• _Description of the task_
Below are the entries to work from; restate word for word the portion that opens with the line containing "git pull; docker" and closes with the line containing "curl -v -X POST", keeping both.

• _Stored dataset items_

-------------------------

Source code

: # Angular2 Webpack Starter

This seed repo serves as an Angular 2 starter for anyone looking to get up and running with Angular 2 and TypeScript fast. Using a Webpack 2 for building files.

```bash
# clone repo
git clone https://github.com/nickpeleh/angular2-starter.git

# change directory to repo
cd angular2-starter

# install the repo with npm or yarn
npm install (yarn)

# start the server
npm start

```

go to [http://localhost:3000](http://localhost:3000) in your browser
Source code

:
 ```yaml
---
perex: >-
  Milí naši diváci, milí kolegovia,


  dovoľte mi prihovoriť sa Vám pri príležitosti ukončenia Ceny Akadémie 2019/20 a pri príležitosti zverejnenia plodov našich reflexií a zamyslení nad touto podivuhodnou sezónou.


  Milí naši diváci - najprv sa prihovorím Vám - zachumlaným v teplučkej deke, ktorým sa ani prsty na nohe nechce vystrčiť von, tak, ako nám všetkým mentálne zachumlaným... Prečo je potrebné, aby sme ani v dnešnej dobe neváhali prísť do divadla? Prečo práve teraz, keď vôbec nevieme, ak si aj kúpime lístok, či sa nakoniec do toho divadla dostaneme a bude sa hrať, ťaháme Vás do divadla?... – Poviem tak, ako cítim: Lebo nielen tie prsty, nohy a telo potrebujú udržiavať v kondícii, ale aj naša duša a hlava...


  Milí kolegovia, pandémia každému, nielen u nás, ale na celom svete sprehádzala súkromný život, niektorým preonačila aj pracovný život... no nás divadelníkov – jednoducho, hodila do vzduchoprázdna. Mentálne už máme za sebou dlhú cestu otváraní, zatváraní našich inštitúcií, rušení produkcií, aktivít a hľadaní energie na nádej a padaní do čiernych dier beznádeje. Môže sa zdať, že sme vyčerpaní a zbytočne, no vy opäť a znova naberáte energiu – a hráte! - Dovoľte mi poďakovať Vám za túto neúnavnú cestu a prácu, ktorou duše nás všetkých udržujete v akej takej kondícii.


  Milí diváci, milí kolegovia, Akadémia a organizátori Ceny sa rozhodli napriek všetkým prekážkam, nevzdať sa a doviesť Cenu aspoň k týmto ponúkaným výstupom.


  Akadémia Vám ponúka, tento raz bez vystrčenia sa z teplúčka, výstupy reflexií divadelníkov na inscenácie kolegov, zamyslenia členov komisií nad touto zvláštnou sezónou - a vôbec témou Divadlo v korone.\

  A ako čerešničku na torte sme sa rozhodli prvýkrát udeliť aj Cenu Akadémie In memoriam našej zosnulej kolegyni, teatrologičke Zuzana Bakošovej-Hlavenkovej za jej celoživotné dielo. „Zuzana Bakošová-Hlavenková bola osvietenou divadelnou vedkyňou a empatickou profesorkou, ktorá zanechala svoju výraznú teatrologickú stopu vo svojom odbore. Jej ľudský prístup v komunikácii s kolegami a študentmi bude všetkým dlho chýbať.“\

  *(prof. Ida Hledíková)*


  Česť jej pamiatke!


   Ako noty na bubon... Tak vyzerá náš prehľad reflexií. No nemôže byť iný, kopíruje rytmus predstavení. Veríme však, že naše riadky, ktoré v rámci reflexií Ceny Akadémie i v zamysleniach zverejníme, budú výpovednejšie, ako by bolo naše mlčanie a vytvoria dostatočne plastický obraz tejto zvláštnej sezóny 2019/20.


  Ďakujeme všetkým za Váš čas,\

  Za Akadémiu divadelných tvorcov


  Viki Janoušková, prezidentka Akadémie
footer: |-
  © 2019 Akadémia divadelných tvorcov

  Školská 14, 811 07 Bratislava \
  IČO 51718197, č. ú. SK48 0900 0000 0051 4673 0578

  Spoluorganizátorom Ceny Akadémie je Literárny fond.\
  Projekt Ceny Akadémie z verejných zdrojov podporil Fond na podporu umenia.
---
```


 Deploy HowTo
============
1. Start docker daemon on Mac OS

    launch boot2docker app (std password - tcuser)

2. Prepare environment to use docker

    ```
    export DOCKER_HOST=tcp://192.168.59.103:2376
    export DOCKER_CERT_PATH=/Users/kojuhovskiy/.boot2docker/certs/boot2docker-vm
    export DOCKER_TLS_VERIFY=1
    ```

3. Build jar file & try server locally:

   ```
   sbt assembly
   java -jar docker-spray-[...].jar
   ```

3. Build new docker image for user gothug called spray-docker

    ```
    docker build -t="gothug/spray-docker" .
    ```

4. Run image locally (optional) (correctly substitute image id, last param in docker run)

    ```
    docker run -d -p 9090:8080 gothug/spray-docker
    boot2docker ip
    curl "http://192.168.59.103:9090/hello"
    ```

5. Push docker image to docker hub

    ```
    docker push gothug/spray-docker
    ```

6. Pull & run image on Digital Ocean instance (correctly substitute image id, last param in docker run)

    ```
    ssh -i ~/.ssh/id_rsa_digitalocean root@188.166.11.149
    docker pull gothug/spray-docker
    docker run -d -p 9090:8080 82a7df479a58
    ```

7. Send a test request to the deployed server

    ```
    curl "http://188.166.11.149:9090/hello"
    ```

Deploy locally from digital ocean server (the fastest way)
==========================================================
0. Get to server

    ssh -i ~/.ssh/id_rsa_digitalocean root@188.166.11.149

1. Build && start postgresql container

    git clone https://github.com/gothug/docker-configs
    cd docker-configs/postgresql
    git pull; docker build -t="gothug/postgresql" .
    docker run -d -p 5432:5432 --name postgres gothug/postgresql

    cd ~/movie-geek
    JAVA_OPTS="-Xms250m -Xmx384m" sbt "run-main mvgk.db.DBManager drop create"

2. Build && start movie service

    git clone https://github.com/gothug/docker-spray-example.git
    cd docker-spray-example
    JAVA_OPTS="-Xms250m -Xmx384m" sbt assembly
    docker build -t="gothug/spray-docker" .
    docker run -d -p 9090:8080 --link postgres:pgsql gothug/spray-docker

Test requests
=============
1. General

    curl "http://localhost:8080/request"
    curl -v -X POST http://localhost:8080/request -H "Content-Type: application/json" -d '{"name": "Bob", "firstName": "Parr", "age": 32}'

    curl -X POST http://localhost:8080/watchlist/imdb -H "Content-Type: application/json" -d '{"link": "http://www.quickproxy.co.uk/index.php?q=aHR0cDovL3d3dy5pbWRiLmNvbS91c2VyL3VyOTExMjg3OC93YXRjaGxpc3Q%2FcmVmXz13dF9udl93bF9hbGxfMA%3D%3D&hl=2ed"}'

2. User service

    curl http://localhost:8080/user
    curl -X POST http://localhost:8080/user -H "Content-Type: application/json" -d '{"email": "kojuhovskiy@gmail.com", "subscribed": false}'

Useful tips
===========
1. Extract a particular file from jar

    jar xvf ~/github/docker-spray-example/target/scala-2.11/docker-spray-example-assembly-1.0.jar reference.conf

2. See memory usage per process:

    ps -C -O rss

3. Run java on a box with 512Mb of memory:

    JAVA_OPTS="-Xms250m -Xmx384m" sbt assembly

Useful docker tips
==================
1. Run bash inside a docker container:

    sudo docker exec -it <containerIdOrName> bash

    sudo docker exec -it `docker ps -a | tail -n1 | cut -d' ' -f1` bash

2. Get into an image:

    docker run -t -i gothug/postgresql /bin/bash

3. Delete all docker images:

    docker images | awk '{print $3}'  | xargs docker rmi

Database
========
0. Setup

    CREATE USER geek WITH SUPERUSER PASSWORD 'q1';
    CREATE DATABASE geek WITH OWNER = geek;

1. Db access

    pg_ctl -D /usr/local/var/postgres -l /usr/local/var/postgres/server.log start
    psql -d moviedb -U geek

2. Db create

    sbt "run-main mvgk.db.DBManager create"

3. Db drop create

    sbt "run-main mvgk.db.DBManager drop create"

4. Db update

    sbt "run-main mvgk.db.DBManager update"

-------------------------

• _Result below_
    git pull; docker build -t="gothug/postgresql" .
    docker run -d -p 5432:5432 --name postgres gothug/postgresql

    cd ~/movie-geek
    JAVA_OPTS="-Xms250m -Xmx384m" sbt "run-main mvgk.db.DBManager drop create"

2. Build && start movie service

    git clone https://github.com/gothug/docker-spray-example.git
    cd docker-spray-example
    JAVA_OPTS="-Xms250m -Xmx384m" sbt assembly
    docker build -t="gothug/spray-docker" .
    docker run -d -p 9090:8080 --link postgres:pgsql gothug/spray-docker

Test requests
=============
1. General

    curl "http://localhost:8080/request"
    curl -v -X POST http://localhost:8080/request -H "Content-Type: application/json" -d '{"name": "Bob", "firstName": "Parr", "age": 32}'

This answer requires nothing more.